Zone-based Automotive E /E – Architecture
The Future of Mobility: Fraunhofer IPMS drives the Revolution in Vehicle Architecture
The vehicles of the future will be automated and networked to drive autonomously in road traffic and to relieve the driver. This requires new vehicle architectures and high-performance components. The Fraunhofer IPMS is working on various research projects to create the necessary conditions.
Automated connected driving is leading to an explosion in bandwidth and computing requirements in vehicles. To cope with this, zonal arrangements with zone gateways and central computers and a corresponding networking play a key role in the vehicle's E/E architecture. Another goal of this architecture is to reduce weight-intensive wiring and the number of ECUs. This demands an in-car backbone that meets latency, quality of service (QoS) and bandwidth requirements. Automotive Ethernet TSN promises to be a solution to these challenges.

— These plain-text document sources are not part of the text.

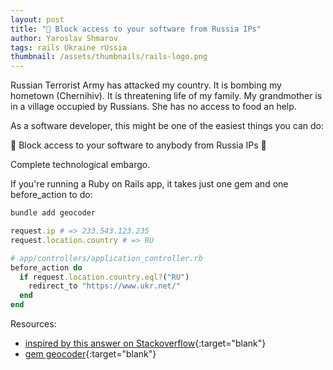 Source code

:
 ```yaml
---
layout: post
title: "🛑 Block access to your software from Russia IPs"
author: Yaroslav Shmarov
tags: rails Ukraine rUssia
thumbnail: /assets/thumbnails/rails-logo.png
---
```


Russian Terrorist Army has attacked my country. It is bombing my hometown (Chernihiv). It is threatening life of my family. My grandmother is in a village occupied by Russians. She has no access to food an help.

As a software developer, this might be one of the easiest things you can do:

🛑 Block access to your software to anybody from Russia IPs 🛑

Complete technological embargo.

If you're running a Ruby on Rails app, it takes just one gem and one before_action to do:

```ruby
bundle add geocoder

request.ip # => 233.543.123.235
request.location.country # => RU

# app/controllers/application_controller.rb
before_action do
  if request.location.country.eql?("RU")
    redirect_to "https://www.ukr.net/"
  end
end
```

Resources:
* [inspired by this answer on Stackoverflow](https://stackoverflow.com/a/13478695){:target="blank"}
* [gem geocoder](https://github.com/alexreisner/geocoder){:target="blank"}
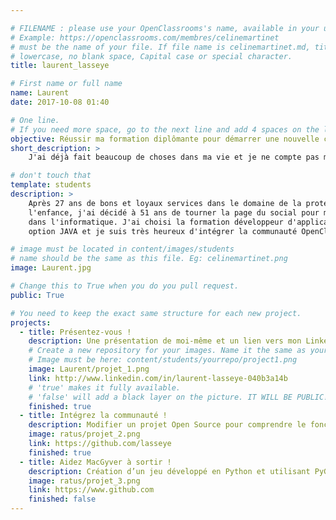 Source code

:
 ```yaml
---

# FILENAME : please use your OpenClassrooms's name, available in your url.
# Example: https://openclassrooms.com/membres/celinemartinet
# must be the name of your file. If file name is celinemartinet.md, title is celinemartinet.
# lowercase, no blank space, Capital case or special character.
title: laurent_lasseye

# First name or full name
name: Laurent
date: 2017-10-08 01:40

# One line.
# If you need more space, go to the next line and add 4 spaces on the left, as in 'description'.
objective: Réussir ma formation diplômante pour démarrer une nouvelle carrière !
short_description: > 
    J'ai déjà fait beaucoup de choses dans ma vie et je ne compte pas m'arrêter là !

# don't touch that
template: students
description: >
    Après 27 ans de bons et loyaux services dans le domaine de la protection de
    l'enfance, j'ai décidé à 51 ans de tourner la page du social pour m'orienter
    dans l'informatique. J'ai choisi la formation développeur d'applications
    option JAVA et je suis très heureux d'intégrer la communauté OpenClassrooms. 

# image must be located in content/images/students
# name should be the same as this file. Eg: celinemartinet.png
image: Laurent.jpg

# Change this to True when you do you pull request.
public: True

# You need to keep the exact same structure for each new project.
projects:
  - title: Présentez-vous !
    description: Une présentation de moi-même et un lien vers mon LinkedIn.
    # Create a new repository for your images. Name it the same as your nickname and profile picture.
    # Image must be here: content/students/yourrepo/project1.png
    image: Laurent/projet_1.png
    link: http://www.linkedin.com/in/laurent-lasseye-040b3a14b
    # 'true' makes it fully available.
    # 'false' will add a black layer on the picture. IT WILL BE PUBLIC!
    finished: true
  - title: Intégrez la communauté !
    description: Modifier un projet Open Source pour comprendre le fonctionnement de Git, de Github et des pull requests. 
    image: ratus/projet_2.png
    link: https://github.com/lasseye
    finished: true
  - title: Aidez MacGyver à sortir !
    description: Création d’un jeu développé en Python et utilisant PyGame.
    image: ratus/projet_3.png
    link: https://www.github.com
    finished: false
---
```

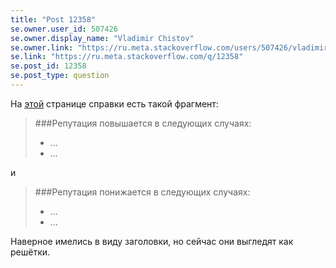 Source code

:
 ```yaml
---
title: "Post 12358"
se.owner.user_id: 507426
se.owner.display_name: "Vladimir Chistov"
se.owner.link: "https://ru.meta.stackoverflow.com/users/507426/vladimir-chistov"
se.link: "https://ru.meta.stackoverflow.com/q/12358"
se.post_id: 12358
se.post_type: question
---
```

<p>На <a href="https://ru.stackoverflow.com/help/whats-reputation">этой</a> странице справки есть такой фрагмент:</p>
<blockquote>
<p>###Репутация повышается в следующих случаях:</p>
<ul>
<li>...</li>
<li>...</li>
</ul>
</blockquote>
<p>и</p>
<blockquote>
<p>###Репутация понижается в следующих случаях:</p>
<ul>
<li>...</li>
<li>...</li>
</ul>
</blockquote>
<p>Наверное имелись в виду заголовки, но сейчас они выгледят как решётки.</p>
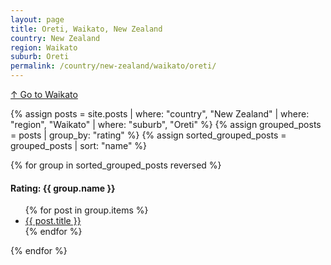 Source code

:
 ```yaml
---
layout: page
title: Oreti, Waikato, New Zealand
country: New Zealand
region: Waikato
suburb: Oreti
permalink: /country/new-zealand/waikato/oreti/
---
```

[↑ Go to Waikato](/country/new-zealand/waikato/)

{% assign posts = site.posts | where: "country", "New Zealand" | where: "region", "Waikato" | where: "suburb", "Oreti" %}
{% assign grouped_posts = posts | group_by: "rating" %}
{% assign sorted_grouped_posts = grouped_posts | sort: "name" %}

{% for group in sorted_grouped_posts reversed %}
  <h4>Rating: {{ group.name }}</h4>
  <ul>
    {% for post in group.items %}
      <li><a href="{{ post.url }}">{{ post.title }}</a></li>
    {% endfor %}
  </ul>
{% endfor %}
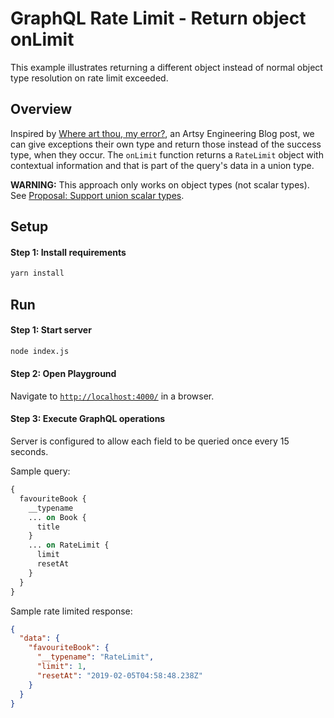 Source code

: # GraphQL Rate Limit - Return object onLimit

This example illustrates returning a different object instead of normal object type resolution on rate limit exceeded.

## Overview

Inspired by [Where art thou, my error?](http://artsy.github.io/blog/2018/10/19/where-art-thou-my-error/), an Artsy Engineering Blog post, we can give exceptions their own type and return those instead of the success type, when they occur. The `onLimit` function returns a `RateLimit` object with contextual information and that is part of the query's data in a union type.

**WARNING:** This approach only works on object types (not scalar types). See [Proposal: Support union scalar types](https://github.com/facebook/graphql/issues/215).

## Setup

#### Step 1: Install requirements

```bash
yarn install
```

## Run

#### Step 1: Start server

```bash
node index.js
```

#### Step 2: Open Playground

Navigate to [`http://localhost:4000/`](http://localhost:4000/) in a browser.

#### Step 3: Execute GraphQL operations

Server is configured to allow each field to be queried once every 15 seconds.

Sample query:

```graphql
{
  favouriteBook {
    __typename
    ... on Book {
      title
    }
    ... on RateLimit {
      limit
      resetAt
    }
  }
}
```

Sample rate limited response:

```json
{
  "data": {
    "favouriteBook": {
      "__typename": "RateLimit",
      "limit": 1,
      "resetAt": "2019-02-05T04:58:48.238Z"
    }
  }
}
```
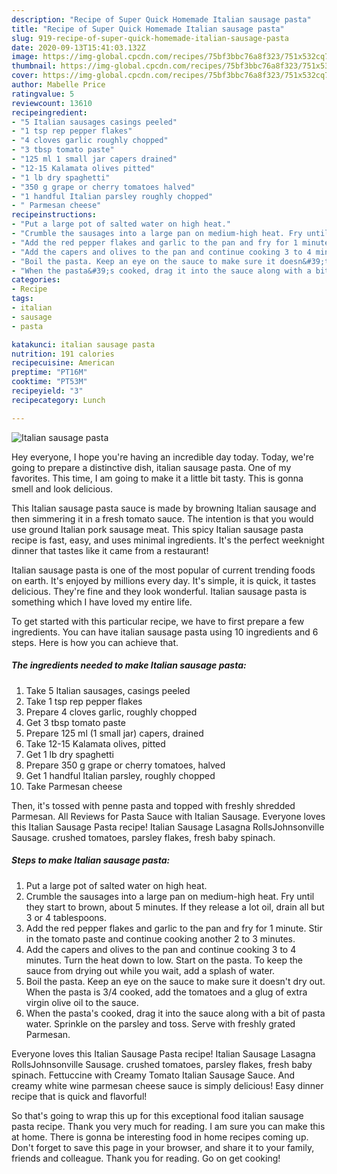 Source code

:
 ```yaml
---
description: "Recipe of Super Quick Homemade Italian sausage pasta"
title: "Recipe of Super Quick Homemade Italian sausage pasta"
slug: 919-recipe-of-super-quick-homemade-italian-sausage-pasta
date: 2020-09-13T15:41:03.132Z
image: https://img-global.cpcdn.com/recipes/75bf3bbc76a8f323/751x532cq70/italian-sausage-pasta-recipe-main-photo.jpg
thumbnail: https://img-global.cpcdn.com/recipes/75bf3bbc76a8f323/751x532cq70/italian-sausage-pasta-recipe-main-photo.jpg
cover: https://img-global.cpcdn.com/recipes/75bf3bbc76a8f323/751x532cq70/italian-sausage-pasta-recipe-main-photo.jpg
author: Mabelle Price
ratingvalue: 5
reviewcount: 13610
recipeingredient:
- "5 Italian sausages casings peeled"
- "1 tsp rep pepper flakes"
- "4 cloves garlic roughly chopped"
- "3 tbsp tomato paste"
- "125 ml 1 small jar capers drained"
- "12-15 Kalamata olives pitted"
- "1 lb dry spaghetti"
- "350 g grape or cherry tomatoes halved"
- "1 handful Italian parsley roughly chopped"
- " Parmesan cheese"
recipeinstructions:
- "Put a large pot of salted water on high heat."
- "Crumble the sausages into a large pan on medium-high heat. Fry until they start to brown, about 5 minutes. If they release a lot oil, drain all but 3 or 4 tablespoons."
- "Add the red pepper flakes and garlic to the pan and fry for 1 minute. Stir in the tomato paste and continue cooking another 2 to 3 minutes."
- "Add the capers and olives to the pan and continue cooking 3 to 4 minutes. Turn the heat down to low. Start on the pasta. To keep the sauce from drying out while you wait, add a splash of water."
- "Boil the pasta. Keep an eye on the sauce to make sure it doesn&#39;t dry out. When the pasta is 3/4 cooked, add the tomatoes and a glug of extra virgin olive oil to the sauce."
- "When the pasta&#39;s cooked, drag it into the sauce along with a bit of pasta water. Sprinkle on the parsley and toss. Serve with freshly grated Parmesan."
categories:
- Recipe
tags:
- italian
- sausage
- pasta

katakunci: italian sausage pasta 
nutrition: 191 calories
recipecuisine: American
preptime: "PT16M"
cooktime: "PT53M"
recipeyield: "3"
recipecategory: Lunch

---
```



![Italian sausage pasta](https://img-global.cpcdn.com/recipes/75bf3bbc76a8f323/751x532cq70/italian-sausage-pasta-recipe-main-photo.jpg)

Hey everyone, I hope you're having an incredible day today. Today, we're going to prepare a distinctive dish, italian sausage pasta. One of my favorites. This time, I am going to make it a little bit tasty. This is gonna smell and look delicious.

This Italian sausage pasta sauce is made by browning Italian sausage and then simmering it in a fresh tomato sauce. The intention is that you would use ground Italian pork sausage meat. This spicy Italian sausage pasta recipe is fast, easy, and uses minimal ingredients. It&#39;s the perfect weeknight dinner that tastes like it came from a restaurant!

Italian sausage pasta is one of the most popular of current trending foods on earth. It's enjoyed by millions every day. It's simple, it is quick, it tastes delicious. They're fine and they look wonderful. Italian sausage pasta is something which I have loved my entire life.


To get started with this particular recipe, we have to first prepare a few ingredients. You can have italian sausage pasta using 10 ingredients and 6 steps. Here is how you can achieve that.

<!--inarticleads1-->

##### The ingredients needed to make Italian sausage pasta:

1. Take 5 Italian sausages, casings peeled
1. Take 1 tsp rep pepper flakes
1. Prepare 4 cloves garlic, roughly chopped
1. Get 3 tbsp tomato paste
1. Prepare 125 ml (1 small jar) capers, drained
1. Take 12-15 Kalamata olives, pitted
1. Get 1 lb dry spaghetti
1. Prepare 350 g grape or cherry tomatoes, halved
1. Get 1 handful Italian parsley, roughly chopped
1. Take  Parmesan cheese


Then, it&#39;s tossed with penne pasta and topped with freshly shredded Parmesan. All Reviews for Pasta Sauce with Italian Sausage. Everyone loves this Italian Sausage Pasta recipe! Italian Sausage Lasagna RollsJohnsonville Sausage. crushed tomatoes, parsley flakes, fresh baby spinach. 

<!--inarticleads2-->

##### Steps to make Italian sausage pasta:

1. Put a large pot of salted water on high heat.
1. Crumble the sausages into a large pan on medium-high heat. Fry until they start to brown, about 5 minutes. If they release a lot oil, drain all but 3 or 4 tablespoons.
1. Add the red pepper flakes and garlic to the pan and fry for 1 minute. Stir in the tomato paste and continue cooking another 2 to 3 minutes.
1. Add the capers and olives to the pan and continue cooking 3 to 4 minutes. Turn the heat down to low. Start on the pasta. To keep the sauce from drying out while you wait, add a splash of water.
1. Boil the pasta. Keep an eye on the sauce to make sure it doesn&#39;t dry out. When the pasta is 3/4 cooked, add the tomatoes and a glug of extra virgin olive oil to the sauce.
1. When the pasta&#39;s cooked, drag it into the sauce along with a bit of pasta water. Sprinkle on the parsley and toss. Serve with freshly grated Parmesan.


Everyone loves this Italian Sausage Pasta recipe! Italian Sausage Lasagna RollsJohnsonville Sausage. crushed tomatoes, parsley flakes, fresh baby spinach. Fettuccine with Creamy Tomato Italian Sausage Sauce. And creamy white wine parmesan cheese sauce is simply delicious! Easy dinner recipe that is quick and flavorful! 

So that's going to wrap this up for this exceptional food italian sausage pasta recipe. Thank you very much for reading. I am sure you can make this at home. There is gonna be interesting food in home recipes coming up. Don't forget to save this page in your browser, and share it to your family, friends and colleague. Thank you for reading. Go on get cooking!

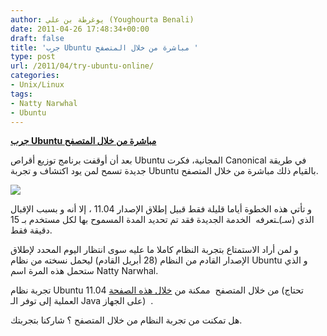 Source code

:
 ```yaml
---
author: يوغرطة بن علي (Youghourta Benali)
date: 2011-04-26 17:48:34+00:00
draft: false
title: 'جرب Ubuntu مباشرة من خلال المتصفح '
type: post
url: /2011/04/try-ubuntu-online/
categories:
- Unix/Linux
tags:
- Natty Narwhal
- Ubuntu
---
```


[**جرب Ubuntu مباشرة من خلال المتصفح**](https://www.it-scoop.com/2011/04/try-ubuntu-online/)


بعد أن أوقفت برنامج توزيع أقراص Ubuntu المجانية، فكرت Canonical في طريقة جديدة تسمح لمن يود اكتشاف و تجربة Ubuntu بالقيام ذلك مباشرة من خلال المتصفح.

[![](https://www.it-scoop.com/wp-content/uploads/2010/03/new-logo-ubuntu-300x79.png)
](https://www.it-scoop.com/2011/04/try-ubuntu-online/)

و تأتي هذه الخطوة أياما قليلة فقط قبيل إطلاق الإصدار 11.04 ، إلا أنه و بسبب الإقبال الذي (سـ)ـتعرفه  الخدمة الجديدة فقد تم تحديد المدة المسموح بها لكل مستخدم بـ 15 دقيقة فقط.

و لمن أراد الاستمتاع بتجربة النظام كاملا ما عليه سوى انتظار اليوم المحدد لإطلاق الإصدار القادم من النظام (28 أبريل القادم) ليحمل نسخته من نظام Ubuntu و الذي ستحمل هذه المرة اسم Natty Narwhal.

تجربة نظام Ubuntu 11.04 من خلال المتصفح  ممكنة من [خلال هذه الصفحة](http://try-ubuntu-beta.ec42.net/) (تحتاج العملية إلى توفر الـ Java على الجهاز)  .

هل تمكنت من تجربة النظام من خلال المتصفح ؟ شاركنا بتجربتك.


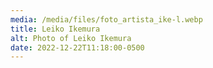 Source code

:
 ```yaml
---
media: /media/files/foto_artista_ike-l.webp
title: Leiko Ikemura
alt: Photo of Leiko Ikemura
date: 2022-12-22T11:18:00-0500
---
```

"The development of new network architectures and associated components that meet the enormous requirements for computing power, bandwidth, and complexity in a scalable manner will make a decisive contribution to the future viability of the German automotive industry," says Dr. Frank Deicke, Division Director Data Communication and Computing at Fraunhofer IPMS. "With its expertise in automotive Ethernet, Fraunhofer IPMS supports TSN in various research projects in which TSN components are being developed to meet future requirements."
The “Verano” project focuses on the development of distributed and efficient data processing using AI methods for radar networks in fully automated vehicles. The aim is to optimize the computing load and the development of an AI-controlled radar sensor network using sustainable communication technologies in line with climate protection goals. In a zone architecture, the radar sensor nodes and zone gateways will be networked with the high-performance computers in the vehicle using Ethernet TSN. In the project, the institute will develop new concepts for demand-driven TSN networks based on existing TSN IP cores with a focus on real-time, very low latency, low jitter, determinism, high data rates (10GBit/s), redundancy and functional safety (ISO26262).
The "CECAS" research project is developing an automotive supercomputing platform for automated driving. The consortium is designing processors, interfaces and system architectures for this purpose. Fraunhofer IPMS contributes to the definition of the requirements for the overall system, especially in the area of vehicle networking, and contributes its expertise in Ethernet TSN communication networks. The institute designs and analyzes new TSN network technologies with data rates up to 50Gbit/s and develops automotive communication controllers for use in ASIC & FPGA systems.